Your task — Find every line containing the string "result" in the data below, and report how many there are, with no other words.

--- START ---

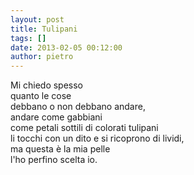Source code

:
 ```yaml
---
layout: post
title: Tulipani
tags: []
date: 2013-02-05 00:12:00
author: pietro
---
```

Mi chiedo spesso<br/>quanto le cose<br/>debbano o non debbano andare,<br/>andare come gabbiani<br/>come petali sottili di colorati tulipani<br/>li tocchi con un dito e si ricoprono di lividi,<br/>ma questa è la mia pelle<br/>l'ho perfino scelta io.

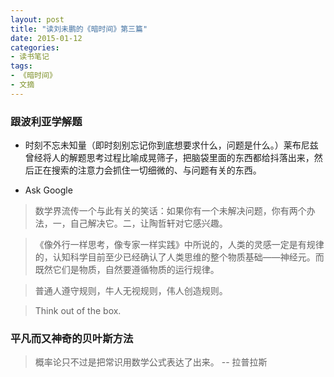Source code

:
```yaml
---
layout: post
title: "读刘未鹏的《暗时间》第三篇"
date: 2015-01-12
categories:
- 读书笔记
tags: 
- 《暗时间》
- 文摘
---
```


### 跟波利亚学解题

- 时刻不忘未知量（即时刻别忘记你到底想要求什么，问题是什么。）莱布尼兹曾经将人的解题思考过程比喻成晃筛子，把脑袋里面的东西都给抖落出来，然后正在搜索的注意力会抓住一切细微的、与问题有关的东西。

- Ask Google

> 数学界流传一个与此有关的笑话：如果你有一个未解决问题，你有两个办法，一，自己解决它。二，让陶哲轩对它感兴趣。 

> 《像外行一样思考，像专家一样实践》中所说的，人类的灵感一定是有规律的，认知科学目前至少已经确认了人类思维的整个物质基础——神经元。而既然它们是物质，自然要遵循物质的运行规律。

> 普通人遵守规则，牛人无视规则，伟人创造规则。 

> Think out of the box.

### 平凡而又神奇的贝叶斯方法

> 概率论只不过是把常识用数学公式表达了出来。         -- 拉普拉斯

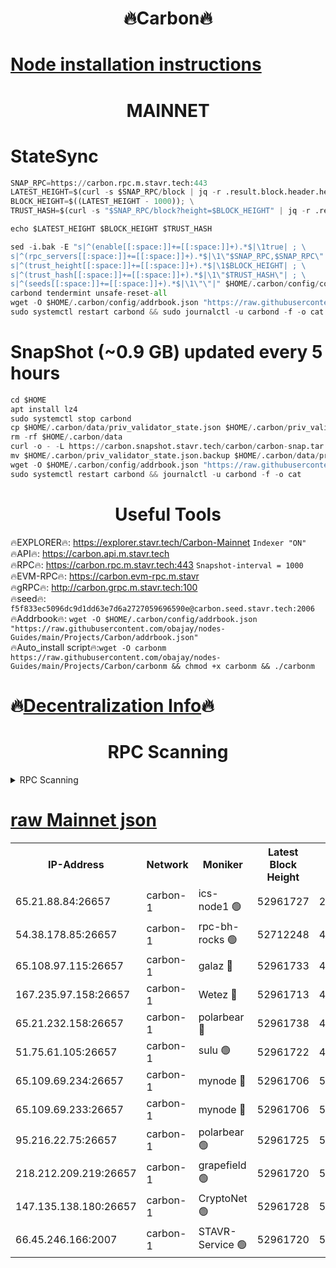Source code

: <h1 align="center"> 🔥Carbon🔥</h1>

[Node installation instructions](https://github.com/obajay/nodes-Guides/tree/main/Projects/Carbon)
=
<h1 align="center"> MAINNET</h1>

# StateSync
```python
SNAP_RPC=https://carbon.rpc.m.stavr.tech:443
LATEST_HEIGHT=$(curl -s $SNAP_RPC/block | jq -r .result.block.header.height); \
BLOCK_HEIGHT=$((LATEST_HEIGHT - 1000)); \
TRUST_HASH=$(curl -s "$SNAP_RPC/block?height=$BLOCK_HEIGHT" | jq -r .result.block_id.hash)

echo $LATEST_HEIGHT $BLOCK_HEIGHT $TRUST_HASH

sed -i.bak -E "s|^(enable[[:space:]]+=[[:space:]]+).*$|\1true| ; \
s|^(rpc_servers[[:space:]]+=[[:space:]]+).*$|\1\"$SNAP_RPC,$SNAP_RPC\"| ; \
s|^(trust_height[[:space:]]+=[[:space:]]+).*$|\1$BLOCK_HEIGHT| ; \
s|^(trust_hash[[:space:]]+=[[:space:]]+).*$|\1\"$TRUST_HASH\"| ; \
s|^(seeds[[:space:]]+=[[:space:]]+).*$|\1\"\"|" $HOME/.carbon/config/config.toml
carbond tendermint unsafe-reset-all
wget -O $HOME/.carbon/config/addrbook.json "https://raw.githubusercontent.com/obajay/nodes-Guides/main/Projects/Carbon/addrbook.json"
sudo systemctl restart carbond && sudo journalctl -u carbond -f -o cat
```
# SnapShot (~0.9 GB) updated every 5 hours
```python
cd $HOME
apt install lz4
sudo systemctl stop carbond
cp $HOME/.carbon/data/priv_validator_state.json $HOME/.carbon/priv_validator_state.json.backup
rm -rf $HOME/.carbon/data
curl -o - -L https://carbon.snapshot.stavr.tech/carbon/carbon-snap.tar.lz4 | lz4 -c -d - | tar -x -C $HOME/.carbon --strip-components 2
mv $HOME/.carbon/priv_validator_state.json.backup $HOME/.carbon/data/priv_validator_state.json
wget -O $HOME/.carbon/config/addrbook.json "https://raw.githubusercontent.com/obajay/nodes-Guides/main/Projects/Carbon/addrbook.json"
sudo systemctl restart carbond && journalctl -u carbond -f -o cat
```

 <h1 align="center"> Useful Tools</h1>

🔥EXPLORER🔥:     https://explorer.stavr.tech/Carbon-Mainnet        `Indexer "ON"` \
🔥API🔥:          https://carbon.api.m.stavr.tech \
🔥RPC🔥:          https://carbon.rpc.m.stavr.tech:443              `Snapshot-interval = 1000` \
🔥EVM-RPC🔥:      https://carbon.evm-rpc.m.stavr \
🔥gRPC🔥:         http://carbon.grpc.m.stavr.tech:100 \
🔥seed🔥:      `f5f833ec5096dc9d1dd63e7d6a2727059696590e@carbon.seed.stavr.tech:2006` \
🔥Addrbook🔥:  `wget -O $HOME/.carbon/config/addrbook.json "https://raw.githubusercontent.com/obajay/nodes-Guides/main/Projects/Carbon/addrbook.json"` \
🔥Auto_install script🔥:`wget -O carbonm https://raw.githubusercontent.com/obajay/nodes-Guides/main/Projects/Carbon/carbonm && chmod +x carbonm && ./carbonm`

🔥[Decentralization Info](https://github.com/obajay/StateSync-snapshots/tree/main/Projects/Carbon/Decentralization)🔥
=
<h1 align="center"> RPC Scanning</h1>

<details>
<summary>RPC Scanning</summary>

<h2 align="center"> We scan nodes in real time every 4 hours. And we provide the final result of RPC endpoints.
We cannot influence the operation of these nodes in any way. </h2>


```python
If Voting Power is higher than 0 --> then the Node is a validator of the network and may be subject to attack and be a potential threat to the chain.
```
```python
We marked such validators with a red symbol
```

</details>

[raw Mainnet json](https://rpc-check.carbonm.stavr.tech/carbonm/rpc-carbonm-result.json)
=


<table><tr><th>IP-Address</th><th>Network</th><th>Moniker</th><th>Latest Block Height</th><th>Earliest Block Height</th><th>Catching Up</th><th>Tx Index</th><th>Voting Power</th><th>Scan Time</th></tr><tr><td>65.21.88.84:26657</td><td>carbon-1</td><td>ics-node1 🟢</td><td>52961727</td><td>21164241</td><td>False</td><td>off</td><td>0</td><td>2024-01-28T14:46:05.436174955UTC</td></tr><tr><td>54.38.178.85:26657</td><td>carbon-1</td><td>rpc-bh-rocks 🟢</td><td>52712248</td><td>45292001</td><td>False</td><td>on</td><td>0</td><td>2024-01-28T14:46:29.281317107UTC</td></tr><tr><td>65.108.97.115:26657</td><td>carbon-1</td><td>galaz 🔴</td><td>52961733</td><td>47374001</td><td>False</td><td>on</td><td>11236196050</td><td>2024-01-28T14:46:16.320869692UTC</td></tr><tr><td>167.235.97.158:26657</td><td>carbon-1</td><td>Wetez 🔴</td><td>52961713</td><td>48067570</td><td>False</td><td>on</td><td>1329958415</td><td>2024-01-28T14:45:40.291386992UTC</td></tr><tr><td>65.21.232.158:26657</td><td>carbon-1</td><td>polarbear 🔴</td><td>52961738</td><td>48126001</td><td>False</td><td>on</td><td>10843288632</td><td>2024-01-28T14:46:24.845884468UTC</td></tr><tr><td>51.75.61.105:26657</td><td>carbon-1</td><td>sulu 🟢</td><td>52961722</td><td>48742001</td><td>False</td><td>on</td><td>0</td><td>2024-01-28T14:45:56.519017052UTC</td></tr><tr><td>65.109.69.234:26657</td><td>carbon-1</td><td>mynode 🔴</td><td>52961706</td><td>50560001</td><td>False</td><td>off</td><td>12836498171</td><td>2024-01-28T14:45:23.572732328UTC</td></tr><tr><td>65.109.69.233:26657</td><td>carbon-1</td><td>mynode 🔴</td><td>52961706</td><td>50610001</td><td>False</td><td>off</td><td>8715149217</td><td>2024-01-28T14:45:23.188522855UTC</td></tr><tr><td>95.216.22.75:26657</td><td>carbon-1</td><td>polarbear 🟢</td><td>52961725</td><td>52338001</td><td>False</td><td>on</td><td>0</td><td>2024-01-28T14:46:03.037148017UTC</td></tr><tr><td>218.212.209.219:26657</td><td>carbon-1</td><td>grapefield 🟢</td><td>52961720</td><td>52371001</td><td>False</td><td>on</td><td>0</td><td>2024-01-28T14:45:54.130236118UTC</td></tr><tr><td>147.135.138.180:26657</td><td>carbon-1</td><td>CryptoNet 🟢</td><td>52961728</td><td>52934001</td><td>False</td><td>on</td><td>0</td><td>2024-01-28T14:46:07.824845072UTC</td></tr><tr><td>66.45.246.166:2007</td><td>carbon-1</td><td>STAVR-Service 🟢</td><td>52961720</td><td>52956001</td><td>False</td><td>on</td><td>0</td><td>2024-01-28T14:45:53.157084738UTC</td></tr></table>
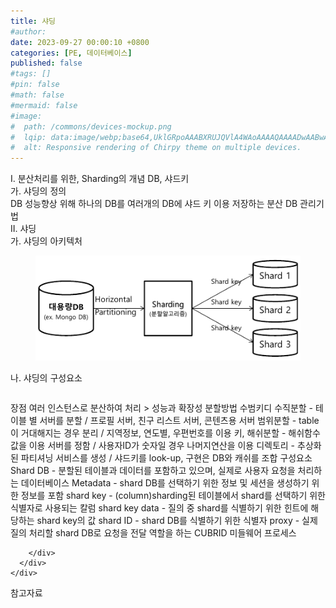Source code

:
 ```yaml
---
title: 샤딩
#author: 
date: 2023-09-27 00:00:10 +0800
categories: [PE, 데이터베이스]
published: false
#tags: []
#pin: false
#math: false
#mermaid: false
#image:
#  path: /commons/devices-mockup.png
#  lqip: data:image/webp;base64,UklGRpoAAABXRUJQVlA4WAoAAAAQAAAADwAABwAAQUxQSDIAAAARL0AmbZurmr57yyIiqE8oiG0bejIYEQTgqiDA9vqnsUSI6H+oAERp2HZ65qP/VIAWAFZQOCBCAAAA8AEAnQEqEAAIAAVAfCWkAALp8sF8rgRgAP7o9FDvMCkMde9PK7euH5M1m6VWoDXf2FkP3BqV0ZYbO6NA/VFIAAAA
#  alt: Responsive rendering of Chirpy theme on multiple devices.
---
```


<div class="post-wrap">
  <div class="para">
    <div class="para-title">
      I. 분산처리를 위한, Sharding의 개념 DB, 샤드키
    </div>
    <div class="para-cntnt">
      <div class="para">
        <div class="para-title">
          가. 샤딩의 정의
        </div>
        <div class="para-cntnt">
            DB 성능향상 위해 하나의 DB를 여러개의 DB에 샤드 키 이용 저장하는 분산 DB 관리기법
        </div>
      </div>
    </div>
  </div>
  
  <div class="para">
    <div class="para-title">
      II. 샤딩
    </div>
    <div class="para-cntnt">
      <div class="para">
        <div class="para-title">
          가. 샤딩의 아키텍처
        </div>
        <div class="para-cntnt">
          <figure class="post-figure">
            <img src="/assets/img/posts/샤딩.png" alt="샤딩">
<!--            <figcaption>Source: Unveiling the Metaverse: Exploring Emerging Trends, Multifaceted Perspectives, and Future Challenges</figcaption>-->
          </figure>
        </div>
      </div>
      <div class="para">
        <div class="para-title">
          나. 샤딩의 구성요소
        </div>
        <div class="para-cntnt">
          <table class="post-table">
          </table>
          장점
  여러 인스턴스로 분산하여 처리 &gt; 성능과 확장성
분할방법 수범키디
  수직분할 - 테이블 별 서버를 분할 / 프로필 서버, 친구 리스트 서버, 콘텐츠용 서버
  범위분할 - table이 거대해지는 경우 분리 / 지역정보, 연도별, 우편번호를 이용
  키, 해쉬분할 - 해쉬함수 값을 이용 서버를 정함 / 사용자ID가 숫자일 경우 나머지연산을 이용
  디렉토리 - 추상화된 파티셔닝 서비스를 생성 / 샤드키를 look-up, 구현은 DB와 캐쉬를 조합
구성요소
  Shard DB - 분할된 테이블과 데이터를 포함하고 있으며, 실제로 사용자 요청을 처리하는 데이터베이스
  Metadata - shard DB를 선택하기 위한 정보 및 세션을 생성하기 위한 정보를 포함
  shard key - (column)sharding된 테이블에서 shard를 선택하기 위한 식별자로 사용되는 칼럼
  shard key data - 질의 중 shard를 식별하기 위한 힌트에 해당하는 shard key의 값
  shard ID - shard DB를 식별하기 위한 식별자
  proxy - 실제 질의 처리할 shard DB로 요청을 전달 역할을 하는 CUBRID 미들웨어 프로세스

        </div>
      </div>
    </div>
  </div>

  <div class="refr-wrap">
    <div class="refr-title">
        참고자료
    </div>
    <ol class="refr-list">
    <!--    <li>(나현식, 최대선) <a target="_blank" href="https://scienceon.kisti.re.kr/commons/util/originalView.do?cn=JAKO202225948430499&oCn=JAKO202225948430499&dbt=JAKO&journal=NJOU00291864">메타버스 보안 위협 요소 및 대응 방안 검토</a></li>-->
    <!--    <li>(M. Uddin, S. Manickam, H. Ullah, M. Obaidat and A. Dandoush) <a target="_blank" href="https://ieeexplore.ieee.org/abstract/document/10138386">Unveiling the Metaverse: Exploring Emerging Trends, Multifaceted Perspectives, and Future Challenges</a></li>-->
    </ol>
  </div>
</div>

--- END ---

Reply — 4